Mobile phones run on so-called embedded chipset which are designed to perform one or sometimes multiple dedicated functions. They are embedded into the entire device, including hardware and mechanical components. Thus the CPU (Central Processing Unit) in smartphones is vital for the daily user experience and we compare the performance of different CPUs according to the clock rates. Although a processor’s clock rate is only helpful for providing comparisons of output between computer chips in the same processor family and generation.
In essence, an SoC or SiP is an integrated circuit or IC that requires a single platform and incorporates an entire device or electronic system into it.
What is an SoC?
SoC stands for System-on-a-Chip. An SoC is a full processing device housed in a single box, as the name suggests. It’s not a single chip kit for a processor, which you might be familiar with if you ever designed a PC. An SoC contains various processing parts like memory, modems, and other essential parts and pieces. These parts are manufactured together in a single chip and then soldered onto the circuit board. The reason why SoCs were adopted is that because of the size limitations of the smartphone devices, SoCs take up far less space compared to others. However, the need to have more components such as larger batteries, multiple sensors, and cameras with large sensor sizes is growing as smartphones continue to become more and more efficient, but the overall form factor of a smartphone still needs to be kept at a smaller size.
There are three different types of SoCs:
- SoCs having a microcontroller in operation (a chip with the CPU, RAM, ROM, and potentially other components). Example: Boards with Arduino.
- SoCs that use a microprocessor (a chip with a CPU only). Examples are mobile SoCs, such as Qualcomm’s Snapdragon and the Apple A12 Bionic SoC used on iPhone users.
- ASIC (application-specific integrated circuit) SoCs, that may or may not use a microprocessor or microcontroller for particular applications.
What is SiP?
SiP stands for System-in-Package. Basically, what this means is that all the main components that make the phone work are combined into a single package that is then soldered to the motherboard. SiP means faster growth with lower costs than SoC. While SiPs are not new, the use of this technology in smartphones is new, most of the manufacturers were using SoCs until recently when Qualcomm released its first Snapdragon SiP 1 chipset, which debuted on the latest Asus phones launched in Brazil.

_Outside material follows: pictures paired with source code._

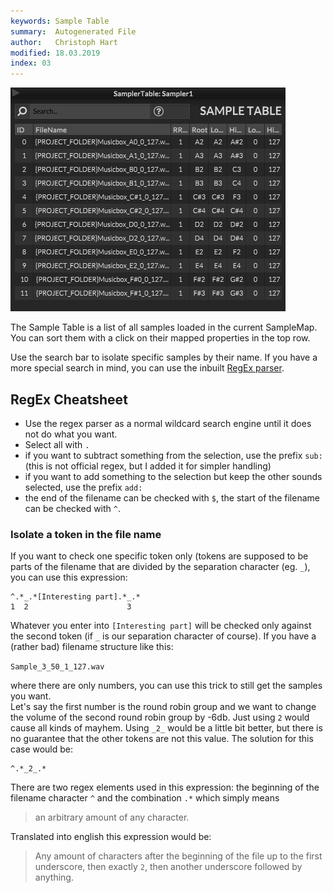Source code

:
 ```yaml
---
keywords: Sample Table
summary:  Autogenerated File
author:   Christoph Hart
modified: 18.03.2019
index: 03
---
```

![sampler-table](/images/interface/sampler-table.png) 

The Sample Table is a list of all samples loaded in the current SampleMap. You can sort them with a click on their mapped properties in the top row. 

Use the search bar to isolate specific samples by their name. If you have a more special search in mind, you can use the inbuilt [RegEx parser](https://en.wikipedia.org/wiki/Regular_expression).


## RegEx Cheatsheet
- Use the regex parser as a normal wildcard search engine until it does not do what you want.
- Select all with `.`
- if you want to subtract something from the selection, use the prefix `sub:` (this is not official regex, but I added it for simpler handling)
- if you want to add something to the selection but keep the other sounds selected, use the prefix `add:`
- the end of the filename can be checked with `$`, the start of the filename can be checked with `^`.


### Isolate a token in the file name
If you want to check one specific token only (tokens are supposed to be parts of the filename that are divided by the separation character (eg. `_`), you can use this expression:

```
^.*_.*[Interesting part].*_.*
1  2                      3
```

Whatever you enter into `[Interesting part]` will be checked only against the second token (if `_` is our separation character of course). If you have a (rather bad) filename structure like this:

`Sample_3_50_1_127.wav`

where there are only numbers, you can use this trick to still get the samples you want.  
Let's say the first number is the round robin group and we want to change the volume of the second round robin group by -6db. Just using `2` would cause all kinds of mayhem. Using `_2_` would be a little bit better, but there is no guarantee that the other tokens are not this value. The solution for this case would be:

```
^.*_2_.*
```

There are two regex elements used in this expression: the beginning of the filename character `^` and the combination `.*` which simply means
> an arbitrary amount of any character.

Translated into english this expression would be:
> Any amount of characters after the beginning of the file up to the first underscore, then exactly `2`, then another underscore followed by anything.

A lot of people are unaware but the apple watch “S” series is also using SiP chips for space constraint in their small watches. While it can be argued that an SoC is also exactly the same, the key distinction lies in both the production process and the physical size and space they occupy.
SiPs are designed in three ways:
1.SiP and chip-scale packaging
2.Side-by Side SiP
3.Chip-on-chip SiP designs
To know about them you need prior knowledge of microprocessors and ICs but in this article, we are not going into too many details about all those designs.
What's the difference between them?
SiP, is a way to combine two or more ICs within a single package. This is in contrast to an SoC, where the functions are combined on those chips on the same die.
Since an SoC is basically all components on an IC (Integrated Circuit), every component is manufactured on the same manufacturing process. This means, when we say that the Snapdragon 855 is based on the 7nm manufacturing process, it means that the CPU, GPU, RAM, etc. are all manufactured on the same process as the entire SoC is manufactured using just one single die. Well, what is a die? A die is a formal term for a silicon chip comprising an integrated circuit. Die is plural, and dice is singular. Sometimes, the words die and the chip is synonymously used. In another word, a die is a micro-manufactured semiconductor component, while a chip is the packaged die (or multiple dice).
The circuitry is mapped to a Silicon die which is then transformed to a chip using different processes, and for those of you who are unaware of the development process of these chips.
An SoC is created using only one single die so that each component’s manufacturing process remains exactly the same. This takes up more room as the different ICs are put on the PCB next to each other and are scattered over a wider area.
On the other side, the SiP does not include all the elements in one single die but instead has numerous chips stacked on top of each other. This saves room as the ICs need not be scattered around the PCB, and piling them up does not increase the total thickness by much as the chips themselves have extremely small thicknesses. What this also means is that, because the SiP is not just a single chip, separate dies are used to create the individual ICs, which means that each part of the chip can be made using a different process.
The benefit of SiP over SoC
Nowadays smartphones are cramming up multiple cameras, using a large battery, and all these require more space but the manufacturer needs to make them compact so that they don’t end up looking ugly and boxy like the old phones. Some manufacturers are also sacrificing important components like the headphone jack to accommodate more space for other parts. SiPs can help by managing up the space constraint for the chips and boards as their physical size is more concise and they need less space than SoC chips.
SiPs are not going to replace the SoCs overnight, they are at a very early stage. there are only very few smartphones using this technology and they are exorbitantly priced. SiPs are still a work in progress and it is the right step toward more compact mobile devices in the near future as it allows for more space inside our electronics.